Ancient computer science: Let's build a Roman numeral converter from scratch 🏺📜

Today, we're going time travelling! Let's go back to the year CCXVII, so 217, all the way to the iron age: The Roman empire.

But today we're not exploring the Colosseum or the Pantheon, neither will we talk to legionnaires or walk the Cursus publicus. Instead we'll learn about a concept that enabled a big part of the Roman economy as well as some of the most magnificent architectural masterpieces. Today's topic are Roman numerals.

Wait, how on earth does CCXVII translate to 217?

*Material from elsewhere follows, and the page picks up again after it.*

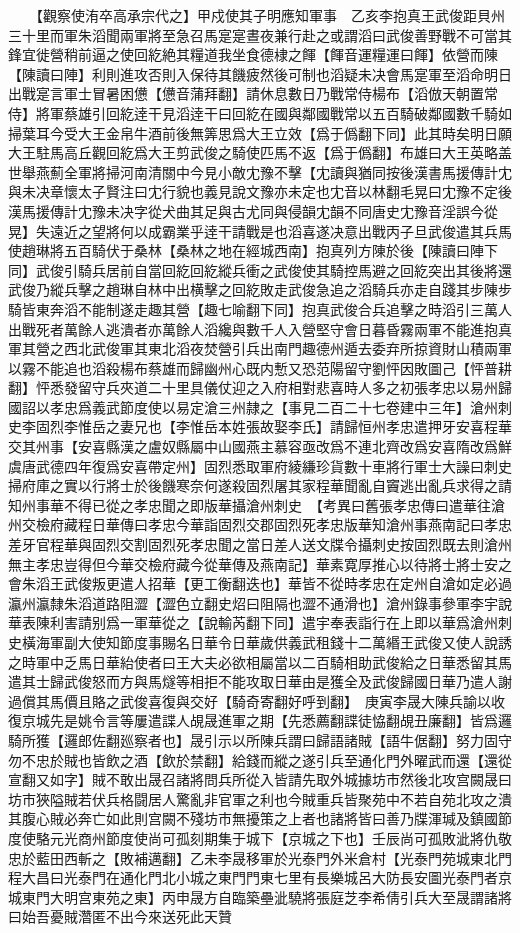 　　【觀察使洧卒高承宗代之】甲戍使其子明應知軍事　乙亥李抱真王武俊距貝州三十里而軍朱滔聞兩軍將至急召馬寔寔晝夜兼行赴之或謂滔曰武俊善野戰不可當其鋒宜徙營稍前逼之使回紇絶其糧道我坐食德棣之餫【餫音運糧運曰餫】依營而陳【陳讀曰陣】利則進攻否則入保待其饑疲然後可制也滔疑未决會馬寔軍至滔命明日出戰寔言軍士冒暑困憊【憊音蒲拜翻】請休息數日乃戰常侍楊布【滔倣天朝置常侍】將軍蔡雄引回紇逹干見滔逹干曰回紇在國與鄰國戰常以五百騎破鄰國數千騎如掃葉耳今受大王金帛牛酒前後無筭思爲大王立效【爲于僞翻下同】此其時矣明日願大王駐馬高丘觀回紇爲大王剪武俊之騎使匹馬不返【爲于僞翻】布雄曰大王英略盖世舉燕薊全軍將掃河南清關中今見小敵冘豫不擊【冘讀與猶同按後漢書馬援傳計冘與未决章懷太子賢注曰冘行貌也義見說文豫亦未定也冘音以林翻毛晃曰冘豫不定後漢馬援傳計冘豫未决字從犬曲其足與古尤同與侵韻冘韻不同唐史冘豫音淫誤今從晃】失遠近之望將何以成霸業乎逹干請戰是也滔喜遂决意出戰丙子旦武俊遣其兵馬使趙琳將五百騎伏于桑林【桑林之地在經城西南】抱真列方陳於後【陳讀曰陣下同】武俊引騎兵居前自當回紇回紇縱兵衝之武俊使其騎控馬避之回紇突出其後將還武俊乃縱兵擊之趙琳自林中出横擊之回紇敗走武俊急追之滔騎兵亦走自踐其步陳步騎皆東奔滔不能制遂走趣其營【趣七喻翻下同】抱真武俊合兵追擊之時滔引三萬人出戰死者萬餘人逃潰者亦萬餘人滔纔與數千人入營堅守會日暮昏霧兩軍不能進抱真軍其營之西北武俊軍其東北滔夜焚營引兵出南門趣德州遁去委弃所掠資財山積兩軍以霧不能追也滔殺楊布蔡雄而歸幽州心既内慙又恐范陽留守劉怦因敗圖己【怦普耕翻】怦悉發留守兵夾道二十里具儀仗迎之入府相對悲喜時人多之初張孝忠以易州歸國詔以孝忠爲義武節度使以易定滄三州隷之【事見二百二十七卷建中三年】滄州刺史李固烈李惟岳之妻兄也【李惟岳本姓張故娶李氏】請歸恒州孝忠遣押牙安喜程華交其州事【安喜縣漢之盧奴縣屬中山國燕主慕容亟改爲不連北齊改爲安喜隋改爲鮮虞唐武德四年復爲安喜帶定州】固烈悉取軍府綾縑珍貨數十車將行軍士大譟曰刺史掃府庫之實以行將士於後饑寒奈何遂殺固烈屠其家程華聞亂自竇逃出亂兵求得之請知州事華不得已從之孝忠聞之即版華攝滄州刺史　【考異曰舊張孝忠傳曰遣華往滄州交檢府藏程日華傳曰孝忠今華詣固烈交郡固烈死孝忠版華知滄州事燕南記曰孝忠差牙官程華與固烈交割固烈死孝忠聞之當日差人送文牒令攝刺史按固烈既去則滄州無主孝忠豈得但今華交檢府藏今從華傳及燕南記】華素寛厚推心以待將士將士安之會朱滔王武俊叛更遣人招華【更工衡翻迭也】華皆不從時孝忠在定州自滄如定必過瀛州瀛隸朱滔道路阻澀【澀色立翻史炤曰阻隔也澀不通滑也】滄州錄事參軍李宇說華表陳利害請别爲一軍華從之【說輸芮翻下同】遣宇奉表詣行在上即以華爲滄州刺史橫海軍副大使知節度事賜名日華令日華歲供義武租錢十二萬緡王武俊又使人說誘之時軍中乏馬日華紿使者曰王大夫必欲相屬當以二百騎相助武俊給之日華悉留其馬遣其士歸武俊怒而方與馬燧等相拒不能攻取日華由是獲全及武俊歸國日華乃遣人謝過償其馬價且賂之武俊喜復與交好【騎奇寄翻好呼到翻】　庚寅李晟大陳兵諭以收復京城先是姚令言等屢遣諜人覘晟進軍之期【先悉薦翻諜徒恊翻覘丑廉翻】皆爲邏騎所獲【邏郎佐翻廵察者也】晟引示以所陳兵謂曰歸語諸賊【語牛倨翻】努力固守勿不忠於賊也皆飲之酒【飲於禁翻】給錢而縱之遂引兵至通化門外曜武而還【還從宣翻又如字】賊不敢出晟召諸將問兵所從入皆請先取外城據坊市然後北攻宫闕晟曰坊市狹隘賊若伏兵格闘居人驚亂非官軍之利也今賊重兵皆聚苑中不若自苑北攻之潰其腹心賊必奔亡如此則宫闕不殘坊市無擾策之上者也諸將皆曰善乃牒渾瑊及鎮國節度使駱元光商州節度使尚可孤刻期集于城下【京城之下也】壬辰尚可孤敗泚將仇敬忠於藍田西斬之【敗補邁翻】乙未李晟移軍於光泰門外米倉村【光泰門苑城東北門程大昌曰光泰門在通化門北小城之東門門東七里有長樂城呂大防長安圖光泰門者京城東門大明宫東苑之東】丙申晟方自臨築壘泚驍將張庭芝李希倩引兵大至晟謂諸將曰始吾憂賊濳匿不出今來送死此天贊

A very good question! Let's analyse.

(Short interlude: In case you didn't know, the digits we're used to (0-9), are called "Arabic numerals", since they originated in the western part of the Arabian and North African part of the world. And did you know that the sentence I scratched there is not even true? As @youngdad33 pointed out in the comments, the well-known base 10 digits originated from India, made their way to the Arabic part of the world, were then discovered by Europeans during the Crusades and are hence wrongly dubbed "Arabic numerals". TIL. 😀)

First of all, what do C, X, V and I mean?

This table gives an overview of the Roman numeral digits and their value:

Just like base10 numerals, Roman numerals consist of digits. The digits, however, don't exactly correspond to different values at different places (for example, 217 would be 2 * 100, 1 * 10 and 7 * 1), but instead, they add to a larger number. The amount of same digits correspond to the value. We could therefore rewrite CCXVII to C + C + X + V + I + I. With the above table, this translates to 100 + 100 + 10 + 5 + 1 + 1 = 217.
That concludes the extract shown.